Work instruction:
Retype the records exactly, including every line.

⟨

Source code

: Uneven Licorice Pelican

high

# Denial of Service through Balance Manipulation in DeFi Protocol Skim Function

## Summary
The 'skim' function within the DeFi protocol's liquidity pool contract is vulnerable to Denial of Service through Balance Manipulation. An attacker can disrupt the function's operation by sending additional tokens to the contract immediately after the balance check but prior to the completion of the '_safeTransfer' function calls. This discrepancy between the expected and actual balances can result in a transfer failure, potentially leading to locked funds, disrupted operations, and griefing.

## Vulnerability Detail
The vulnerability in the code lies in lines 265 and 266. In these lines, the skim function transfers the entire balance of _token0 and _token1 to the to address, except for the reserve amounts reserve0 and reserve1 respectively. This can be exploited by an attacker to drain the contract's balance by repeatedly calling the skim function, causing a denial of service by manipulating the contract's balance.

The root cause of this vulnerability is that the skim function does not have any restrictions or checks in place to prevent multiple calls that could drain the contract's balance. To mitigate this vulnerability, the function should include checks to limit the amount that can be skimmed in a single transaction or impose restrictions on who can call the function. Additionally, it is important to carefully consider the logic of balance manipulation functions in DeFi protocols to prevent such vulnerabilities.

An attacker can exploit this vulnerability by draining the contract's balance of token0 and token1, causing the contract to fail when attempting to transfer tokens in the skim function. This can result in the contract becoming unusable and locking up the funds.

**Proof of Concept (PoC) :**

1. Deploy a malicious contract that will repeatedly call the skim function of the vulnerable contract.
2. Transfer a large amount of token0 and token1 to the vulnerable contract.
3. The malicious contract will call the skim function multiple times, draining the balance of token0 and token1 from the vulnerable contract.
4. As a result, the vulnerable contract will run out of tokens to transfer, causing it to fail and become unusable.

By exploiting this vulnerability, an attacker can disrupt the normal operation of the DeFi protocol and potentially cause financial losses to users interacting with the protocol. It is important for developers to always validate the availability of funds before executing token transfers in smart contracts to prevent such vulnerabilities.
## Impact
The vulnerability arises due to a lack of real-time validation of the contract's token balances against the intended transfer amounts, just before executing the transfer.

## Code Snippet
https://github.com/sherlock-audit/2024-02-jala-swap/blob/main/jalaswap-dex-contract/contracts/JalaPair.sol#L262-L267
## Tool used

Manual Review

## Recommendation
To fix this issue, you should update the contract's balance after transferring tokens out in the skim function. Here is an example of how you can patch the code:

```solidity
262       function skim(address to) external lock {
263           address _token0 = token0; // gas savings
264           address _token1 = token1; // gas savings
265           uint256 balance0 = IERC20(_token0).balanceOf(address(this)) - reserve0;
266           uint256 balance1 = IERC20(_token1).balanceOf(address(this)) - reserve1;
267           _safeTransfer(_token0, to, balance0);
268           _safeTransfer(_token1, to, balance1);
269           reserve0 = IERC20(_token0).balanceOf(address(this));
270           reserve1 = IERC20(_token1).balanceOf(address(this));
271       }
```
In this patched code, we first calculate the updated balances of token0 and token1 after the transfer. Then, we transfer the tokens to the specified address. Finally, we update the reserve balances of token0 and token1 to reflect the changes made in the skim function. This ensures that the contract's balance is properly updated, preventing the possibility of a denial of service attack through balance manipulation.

⟩

Completed task:
Source code

: Uneven Licorice Pelican

high

# Denial of Service through Balance Manipulation in DeFi Protocol Skim Function

## Summary
The 'skim' function within the DeFi protocol's liquidity pool contract is vulnerable to Denial of Service through Balance Manipulation. An attacker can disrupt the function's operation by sending additional tokens to the contract immediately after the balance check but prior to the completion of the '_safeTransfer' function calls. This discrepancy between the expected and actual balances can result in a transfer failure, potentially leading to locked funds, disrupted operations, and griefing.

## Vulnerability Detail
The vulnerability in the code lies in lines 265 and 266. In these lines, the skim function transfers the entire balance of _token0 and _token1 to the to address, except for the reserve amounts reserve0 and reserve1 respectively. This can be exploited by an attacker to drain the contract's balance by repeatedly calling the skim function, causing a denial of service by manipulating the contract's balance.

The root cause of this vulnerability is that the skim function does not have any restrictions or checks in place to prevent multiple calls that could drain the contract's balance. To mitigate this vulnerability, the function should include checks to limit the amount that can be skimmed in a single transaction or impose restrictions on who can call the function. Additionally, it is important to carefully consider the logic of balance manipulation functions in DeFi protocols to prevent such vulnerabilities.

An attacker can exploit this vulnerability by draining the contract's balance of token0 and token1, causing the contract to fail when attempting to transfer tokens in the skim function. This can result in the contract becoming unusable and locking up the funds.

**Proof of Concept (PoC) :**

1. Deploy a malicious contract that will repeatedly call the skim function of the vulnerable contract.
2. Transfer a large amount of token0 and token1 to the vulnerable contract.
3. The malicious contract will call the skim function multiple times, draining the balance of token0 and token1 from the vulnerable contract.
4. As a result, the vulnerable contract will run out of tokens to transfer, causing it to fail and become unusable.

By exploiting this vulnerability, an attacker can disrupt the normal operation of the DeFi protocol and potentially cause financial losses to users interacting with the protocol. It is important for developers to always validate the availability of funds before executing token transfers in smart contracts to prevent such vulnerabilities.
## Impact
The vulnerability arises due to a lack of real-time validation of the contract's token balances against the intended transfer amounts, just before executing the transfer.

## Code Snippet
https://github.com/sherlock-audit/2024-02-jala-swap/blob/main/jalaswap-dex-contract/contracts/JalaPair.sol#L262-L267
## Tool used

Manual Review

## Recommendation
To fix this issue, you should update the contract's balance after transferring tokens out in the skim function. Here is an example of how you can patch the code:

```solidity
262       function skim(address to) external lock {
263           address _token0 = token0; // gas savings
264           address _token1 = token1; // gas savings
265           uint256 balance0 = IERC20(_token0).balanceOf(address(this)) - reserve0;
266           uint256 balance1 = IERC20(_token1).balanceOf(address(this)) - reserve1;
267           _safeTransfer(_token0, to, balance0);
268           _safeTransfer(_token1, to, balance1);
269           reserve0 = IERC20(_token0).balanceOf(address(this));
270           reserve1 = IERC20(_token1).balanceOf(address(this));
271       }
```
In this patched code, we first calculate the updated balances of token0 and token1 after the transfer. Then, we transfer the tokens to the specified address. Finally, we update the reserve balances of token0 and token1 to reflect the changes made in the skim function. This ensures that the contract's balance is properly updated, preventing the possibility of a denial of service attack through balance manipulation.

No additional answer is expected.